[Entries taken from a collection]
########

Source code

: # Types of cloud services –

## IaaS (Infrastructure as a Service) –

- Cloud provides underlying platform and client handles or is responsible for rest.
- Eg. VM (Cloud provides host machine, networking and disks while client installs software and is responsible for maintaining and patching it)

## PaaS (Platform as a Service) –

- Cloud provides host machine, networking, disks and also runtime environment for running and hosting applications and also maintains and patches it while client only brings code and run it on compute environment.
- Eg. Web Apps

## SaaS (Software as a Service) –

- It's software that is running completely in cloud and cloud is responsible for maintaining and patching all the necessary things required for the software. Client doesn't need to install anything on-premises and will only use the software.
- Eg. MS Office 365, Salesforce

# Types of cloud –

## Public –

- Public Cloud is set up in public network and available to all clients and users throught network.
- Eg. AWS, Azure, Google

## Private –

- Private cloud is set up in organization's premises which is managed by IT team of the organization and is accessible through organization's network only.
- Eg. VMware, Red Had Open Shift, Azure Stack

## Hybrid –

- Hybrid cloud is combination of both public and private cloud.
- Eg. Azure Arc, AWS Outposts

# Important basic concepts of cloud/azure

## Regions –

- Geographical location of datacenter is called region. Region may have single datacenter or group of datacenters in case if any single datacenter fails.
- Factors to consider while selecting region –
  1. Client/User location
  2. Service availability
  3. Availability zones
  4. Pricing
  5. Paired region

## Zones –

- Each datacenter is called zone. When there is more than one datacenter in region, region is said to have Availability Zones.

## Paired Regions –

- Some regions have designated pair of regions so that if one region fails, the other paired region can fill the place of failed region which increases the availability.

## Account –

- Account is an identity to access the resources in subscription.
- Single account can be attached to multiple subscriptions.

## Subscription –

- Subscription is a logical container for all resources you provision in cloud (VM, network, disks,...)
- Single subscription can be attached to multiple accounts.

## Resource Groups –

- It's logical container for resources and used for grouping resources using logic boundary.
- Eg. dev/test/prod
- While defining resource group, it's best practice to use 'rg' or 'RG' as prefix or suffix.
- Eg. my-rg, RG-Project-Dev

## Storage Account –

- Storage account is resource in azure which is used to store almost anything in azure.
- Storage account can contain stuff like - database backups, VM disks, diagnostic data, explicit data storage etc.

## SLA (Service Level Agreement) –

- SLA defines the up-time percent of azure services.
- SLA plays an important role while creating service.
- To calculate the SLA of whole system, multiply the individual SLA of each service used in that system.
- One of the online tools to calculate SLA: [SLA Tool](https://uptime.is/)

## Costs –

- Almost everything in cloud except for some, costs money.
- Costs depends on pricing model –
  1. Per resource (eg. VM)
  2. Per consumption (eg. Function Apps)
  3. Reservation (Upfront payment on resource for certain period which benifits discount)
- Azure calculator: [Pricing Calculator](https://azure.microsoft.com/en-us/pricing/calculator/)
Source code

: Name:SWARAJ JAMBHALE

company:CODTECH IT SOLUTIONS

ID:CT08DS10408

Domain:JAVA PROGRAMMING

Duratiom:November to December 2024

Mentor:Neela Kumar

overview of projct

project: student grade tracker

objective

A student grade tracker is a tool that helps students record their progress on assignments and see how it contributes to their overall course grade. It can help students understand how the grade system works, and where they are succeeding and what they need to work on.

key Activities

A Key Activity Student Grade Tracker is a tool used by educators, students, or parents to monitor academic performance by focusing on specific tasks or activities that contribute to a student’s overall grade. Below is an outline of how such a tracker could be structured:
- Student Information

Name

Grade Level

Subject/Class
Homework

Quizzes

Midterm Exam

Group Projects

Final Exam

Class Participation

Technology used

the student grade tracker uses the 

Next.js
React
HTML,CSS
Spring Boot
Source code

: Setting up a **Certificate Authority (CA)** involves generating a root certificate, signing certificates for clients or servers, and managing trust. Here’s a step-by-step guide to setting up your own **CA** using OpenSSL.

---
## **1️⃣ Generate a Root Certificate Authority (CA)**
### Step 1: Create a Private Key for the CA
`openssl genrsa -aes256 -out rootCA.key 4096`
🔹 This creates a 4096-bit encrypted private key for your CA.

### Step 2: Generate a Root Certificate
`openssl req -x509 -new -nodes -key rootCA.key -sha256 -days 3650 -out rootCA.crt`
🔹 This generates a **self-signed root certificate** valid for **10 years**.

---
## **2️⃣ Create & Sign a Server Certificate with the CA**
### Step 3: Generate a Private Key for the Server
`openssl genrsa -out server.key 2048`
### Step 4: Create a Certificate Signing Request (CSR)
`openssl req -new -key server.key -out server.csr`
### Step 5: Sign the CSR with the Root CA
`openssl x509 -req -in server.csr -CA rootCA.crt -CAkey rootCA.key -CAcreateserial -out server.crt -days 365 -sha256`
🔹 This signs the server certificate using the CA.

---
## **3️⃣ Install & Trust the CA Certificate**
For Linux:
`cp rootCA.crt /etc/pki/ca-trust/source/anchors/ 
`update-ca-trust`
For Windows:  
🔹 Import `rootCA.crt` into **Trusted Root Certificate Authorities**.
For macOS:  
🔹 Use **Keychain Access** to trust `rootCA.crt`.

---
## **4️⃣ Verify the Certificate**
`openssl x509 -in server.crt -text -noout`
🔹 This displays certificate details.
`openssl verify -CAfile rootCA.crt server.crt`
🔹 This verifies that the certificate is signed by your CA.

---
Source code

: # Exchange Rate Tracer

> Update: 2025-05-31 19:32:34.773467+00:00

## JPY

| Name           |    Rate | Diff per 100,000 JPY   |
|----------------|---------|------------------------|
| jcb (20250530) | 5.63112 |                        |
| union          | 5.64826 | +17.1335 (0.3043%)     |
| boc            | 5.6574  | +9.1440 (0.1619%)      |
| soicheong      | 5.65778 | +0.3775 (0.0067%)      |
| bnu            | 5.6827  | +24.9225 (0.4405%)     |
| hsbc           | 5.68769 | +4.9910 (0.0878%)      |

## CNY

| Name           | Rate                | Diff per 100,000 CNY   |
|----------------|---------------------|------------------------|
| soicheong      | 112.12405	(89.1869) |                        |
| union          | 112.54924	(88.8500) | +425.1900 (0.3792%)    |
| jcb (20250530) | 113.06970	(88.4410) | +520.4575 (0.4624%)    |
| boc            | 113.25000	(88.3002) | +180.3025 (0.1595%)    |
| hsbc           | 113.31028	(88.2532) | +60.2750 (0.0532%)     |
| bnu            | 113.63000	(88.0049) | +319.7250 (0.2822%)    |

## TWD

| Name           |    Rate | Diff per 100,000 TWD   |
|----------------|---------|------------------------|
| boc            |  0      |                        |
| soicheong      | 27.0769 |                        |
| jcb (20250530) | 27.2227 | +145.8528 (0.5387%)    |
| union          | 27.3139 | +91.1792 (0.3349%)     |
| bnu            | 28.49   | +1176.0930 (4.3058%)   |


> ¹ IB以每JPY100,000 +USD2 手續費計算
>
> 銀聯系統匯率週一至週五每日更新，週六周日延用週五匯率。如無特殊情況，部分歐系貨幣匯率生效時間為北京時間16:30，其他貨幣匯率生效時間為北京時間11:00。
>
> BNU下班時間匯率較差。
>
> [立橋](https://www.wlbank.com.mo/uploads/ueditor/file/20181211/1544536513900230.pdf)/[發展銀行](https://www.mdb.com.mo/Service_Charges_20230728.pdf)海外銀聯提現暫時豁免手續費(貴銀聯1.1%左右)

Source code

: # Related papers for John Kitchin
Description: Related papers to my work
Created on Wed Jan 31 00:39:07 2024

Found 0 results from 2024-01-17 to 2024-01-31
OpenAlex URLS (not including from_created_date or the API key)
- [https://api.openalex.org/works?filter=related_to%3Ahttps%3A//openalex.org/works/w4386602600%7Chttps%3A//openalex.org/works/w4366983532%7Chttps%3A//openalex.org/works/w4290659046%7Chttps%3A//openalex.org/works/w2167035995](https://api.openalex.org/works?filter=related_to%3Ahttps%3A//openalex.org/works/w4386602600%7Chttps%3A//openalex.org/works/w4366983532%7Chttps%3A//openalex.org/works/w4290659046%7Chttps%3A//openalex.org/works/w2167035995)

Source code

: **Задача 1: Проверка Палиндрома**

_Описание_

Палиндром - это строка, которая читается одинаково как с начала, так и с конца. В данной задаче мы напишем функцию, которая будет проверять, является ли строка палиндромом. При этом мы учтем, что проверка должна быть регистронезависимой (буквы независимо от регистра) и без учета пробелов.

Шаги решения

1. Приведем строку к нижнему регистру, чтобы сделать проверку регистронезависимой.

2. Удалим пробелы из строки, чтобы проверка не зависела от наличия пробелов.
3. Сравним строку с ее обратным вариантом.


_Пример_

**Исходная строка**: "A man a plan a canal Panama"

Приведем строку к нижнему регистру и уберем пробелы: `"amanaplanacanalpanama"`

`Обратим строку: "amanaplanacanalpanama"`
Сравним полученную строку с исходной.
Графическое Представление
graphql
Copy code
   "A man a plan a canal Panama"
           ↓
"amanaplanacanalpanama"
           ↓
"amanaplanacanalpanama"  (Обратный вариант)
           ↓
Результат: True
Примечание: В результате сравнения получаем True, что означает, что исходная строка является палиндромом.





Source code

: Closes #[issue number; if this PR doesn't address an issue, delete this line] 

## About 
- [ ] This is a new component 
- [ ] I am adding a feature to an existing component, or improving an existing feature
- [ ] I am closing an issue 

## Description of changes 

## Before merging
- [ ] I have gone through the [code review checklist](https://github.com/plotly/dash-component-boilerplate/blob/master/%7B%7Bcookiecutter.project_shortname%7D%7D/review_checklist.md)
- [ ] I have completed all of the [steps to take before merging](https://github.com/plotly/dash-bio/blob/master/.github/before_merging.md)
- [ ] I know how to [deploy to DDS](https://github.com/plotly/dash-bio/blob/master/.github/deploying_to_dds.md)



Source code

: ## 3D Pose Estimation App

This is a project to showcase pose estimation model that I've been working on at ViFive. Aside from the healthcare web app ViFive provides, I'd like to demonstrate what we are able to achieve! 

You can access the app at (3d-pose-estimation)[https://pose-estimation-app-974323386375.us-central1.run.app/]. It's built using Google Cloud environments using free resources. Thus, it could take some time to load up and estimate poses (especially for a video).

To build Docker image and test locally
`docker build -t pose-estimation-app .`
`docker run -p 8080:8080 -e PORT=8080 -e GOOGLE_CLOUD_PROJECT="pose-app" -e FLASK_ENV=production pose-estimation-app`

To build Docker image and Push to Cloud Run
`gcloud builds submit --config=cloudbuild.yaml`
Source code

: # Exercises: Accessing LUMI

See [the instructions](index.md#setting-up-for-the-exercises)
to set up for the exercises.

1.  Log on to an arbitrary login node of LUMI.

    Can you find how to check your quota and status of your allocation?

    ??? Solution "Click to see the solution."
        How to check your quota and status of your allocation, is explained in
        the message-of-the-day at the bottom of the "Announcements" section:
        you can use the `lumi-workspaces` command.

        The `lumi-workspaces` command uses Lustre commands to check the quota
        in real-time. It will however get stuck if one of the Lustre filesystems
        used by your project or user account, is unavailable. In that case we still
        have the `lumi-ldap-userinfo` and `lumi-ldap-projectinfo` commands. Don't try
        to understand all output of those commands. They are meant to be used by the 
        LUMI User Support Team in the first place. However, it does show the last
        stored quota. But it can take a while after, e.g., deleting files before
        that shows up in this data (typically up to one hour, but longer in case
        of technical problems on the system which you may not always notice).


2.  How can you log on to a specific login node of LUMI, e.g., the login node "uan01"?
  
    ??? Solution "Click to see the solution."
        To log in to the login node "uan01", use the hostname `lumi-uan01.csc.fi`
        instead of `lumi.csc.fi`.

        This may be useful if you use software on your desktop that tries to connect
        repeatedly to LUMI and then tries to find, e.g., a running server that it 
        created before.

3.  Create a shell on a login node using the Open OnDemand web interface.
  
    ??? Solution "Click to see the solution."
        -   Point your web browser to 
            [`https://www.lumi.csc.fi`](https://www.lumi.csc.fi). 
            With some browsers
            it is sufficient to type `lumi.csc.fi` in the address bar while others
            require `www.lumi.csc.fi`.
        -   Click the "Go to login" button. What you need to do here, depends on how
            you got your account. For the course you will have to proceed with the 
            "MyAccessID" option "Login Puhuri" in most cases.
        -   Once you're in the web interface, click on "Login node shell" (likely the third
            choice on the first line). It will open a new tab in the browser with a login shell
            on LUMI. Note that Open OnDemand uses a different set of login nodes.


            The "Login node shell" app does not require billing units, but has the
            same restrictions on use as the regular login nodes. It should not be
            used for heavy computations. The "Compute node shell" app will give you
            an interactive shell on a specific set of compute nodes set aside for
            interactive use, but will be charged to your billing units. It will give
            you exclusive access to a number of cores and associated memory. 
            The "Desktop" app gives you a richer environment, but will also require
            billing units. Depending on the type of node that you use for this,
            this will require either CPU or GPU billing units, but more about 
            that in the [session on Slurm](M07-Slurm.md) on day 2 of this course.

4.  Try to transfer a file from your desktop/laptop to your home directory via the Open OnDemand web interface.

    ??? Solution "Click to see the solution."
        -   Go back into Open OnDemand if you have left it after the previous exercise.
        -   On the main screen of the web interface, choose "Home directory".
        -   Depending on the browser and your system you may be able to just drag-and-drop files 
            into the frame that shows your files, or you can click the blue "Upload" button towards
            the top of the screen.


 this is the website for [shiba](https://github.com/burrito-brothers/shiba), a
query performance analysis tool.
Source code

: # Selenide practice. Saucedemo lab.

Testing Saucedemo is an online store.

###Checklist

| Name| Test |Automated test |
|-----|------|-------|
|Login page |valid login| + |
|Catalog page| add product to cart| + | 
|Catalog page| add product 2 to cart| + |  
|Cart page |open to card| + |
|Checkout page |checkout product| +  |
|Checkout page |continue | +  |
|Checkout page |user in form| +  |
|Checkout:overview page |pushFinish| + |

########

▶ Work request
All lines of the records above with the word "status" in them are to be copied.

▶ Solution
    Can you find how to check your quota and status of your allocation?
        How to check your quota and status of your allocation, is explained in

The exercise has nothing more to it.